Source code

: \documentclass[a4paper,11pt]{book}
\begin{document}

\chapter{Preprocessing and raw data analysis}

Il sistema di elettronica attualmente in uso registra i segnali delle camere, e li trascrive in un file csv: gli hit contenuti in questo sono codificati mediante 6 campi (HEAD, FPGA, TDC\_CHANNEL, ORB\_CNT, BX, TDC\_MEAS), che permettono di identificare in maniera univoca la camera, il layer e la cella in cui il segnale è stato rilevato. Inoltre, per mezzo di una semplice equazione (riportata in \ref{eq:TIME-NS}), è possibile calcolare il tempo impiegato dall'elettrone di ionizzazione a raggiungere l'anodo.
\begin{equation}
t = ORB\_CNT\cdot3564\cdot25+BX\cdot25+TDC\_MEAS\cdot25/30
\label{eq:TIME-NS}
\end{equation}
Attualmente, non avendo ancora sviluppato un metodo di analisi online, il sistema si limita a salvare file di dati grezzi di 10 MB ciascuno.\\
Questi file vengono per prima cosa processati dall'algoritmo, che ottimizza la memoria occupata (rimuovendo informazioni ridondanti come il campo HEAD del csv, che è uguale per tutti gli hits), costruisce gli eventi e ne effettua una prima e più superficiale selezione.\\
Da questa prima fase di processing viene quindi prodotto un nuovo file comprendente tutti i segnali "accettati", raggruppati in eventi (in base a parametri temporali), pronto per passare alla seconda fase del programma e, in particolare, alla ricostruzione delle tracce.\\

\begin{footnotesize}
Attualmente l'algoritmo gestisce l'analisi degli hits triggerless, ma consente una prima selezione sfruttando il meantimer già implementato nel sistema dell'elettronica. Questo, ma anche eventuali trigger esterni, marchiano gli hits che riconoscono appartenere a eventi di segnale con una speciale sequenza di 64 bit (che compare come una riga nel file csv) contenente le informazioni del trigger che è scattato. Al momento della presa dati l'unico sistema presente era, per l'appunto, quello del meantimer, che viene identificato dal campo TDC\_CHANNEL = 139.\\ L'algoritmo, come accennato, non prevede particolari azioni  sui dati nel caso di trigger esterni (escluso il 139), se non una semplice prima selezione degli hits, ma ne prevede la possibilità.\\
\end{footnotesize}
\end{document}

+---+

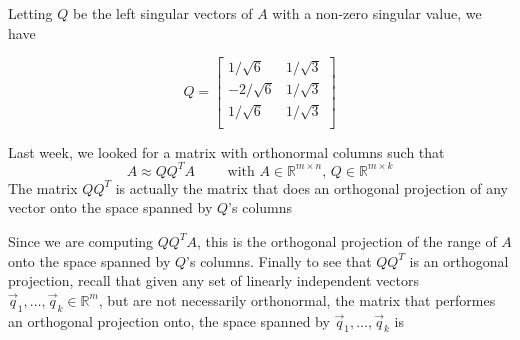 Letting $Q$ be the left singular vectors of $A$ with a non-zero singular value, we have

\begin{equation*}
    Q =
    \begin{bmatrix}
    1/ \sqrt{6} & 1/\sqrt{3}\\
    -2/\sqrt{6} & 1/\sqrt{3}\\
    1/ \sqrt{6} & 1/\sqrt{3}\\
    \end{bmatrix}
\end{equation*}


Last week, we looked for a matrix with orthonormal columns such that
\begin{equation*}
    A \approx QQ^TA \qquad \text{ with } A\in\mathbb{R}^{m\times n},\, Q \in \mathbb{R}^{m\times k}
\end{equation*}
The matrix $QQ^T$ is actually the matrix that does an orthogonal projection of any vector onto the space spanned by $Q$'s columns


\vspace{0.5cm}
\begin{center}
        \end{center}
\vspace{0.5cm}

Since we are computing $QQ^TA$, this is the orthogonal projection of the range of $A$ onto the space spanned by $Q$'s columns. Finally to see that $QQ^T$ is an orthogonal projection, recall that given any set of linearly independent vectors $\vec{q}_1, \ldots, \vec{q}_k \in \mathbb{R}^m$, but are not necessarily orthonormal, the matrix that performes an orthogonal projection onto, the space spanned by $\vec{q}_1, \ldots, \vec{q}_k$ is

+---+

### Task objective
Where the string "eventi" occurs in a line of the material above, copy the whole line.

### Task response
Questi file vengono per prima cosa processati dall'algoritmo, che ottimizza la memoria occupata (rimuovendo informazioni ridondanti come il campo HEAD del csv, che è uguale per tutti gli hits), costruisce gli eventi e ne effettua una prima e più superficiale selezione.\\
Da questa prima fase di processing viene quindi prodotto un nuovo file comprendente tutti i segnali "accettati", raggruppati in eventi (in base a parametri temporali), pronto per passare alla seconda fase del programma e, in particolare, alla ricostruzione delle tracce.\\
Attualmente l'algoritmo gestisce l'analisi degli hits triggerless, ma consente una prima selezione sfruttando il meantimer già implementato nel sistema dell'elettronica. Questo, ma anche eventuali trigger esterni, marchiano gli hits che riconoscono appartenere a eventi di segnale con una speciale sequenza di 64 bit (che compare come una riga nel file csv) contenente le informazioni del trigger che è scattato. Al momento della presa dati l'unico sistema presente era, per l'appunto, quello del meantimer, che viene identificato dal campo TDC\_CHANNEL = 139.\\ L'algoritmo, come accennato, non prevede particolari azioni  sui dati nel caso di trigger esterni (escluso il 139), se non una semplice prima selezione degli hits, ma ne prevede la possibilità.\\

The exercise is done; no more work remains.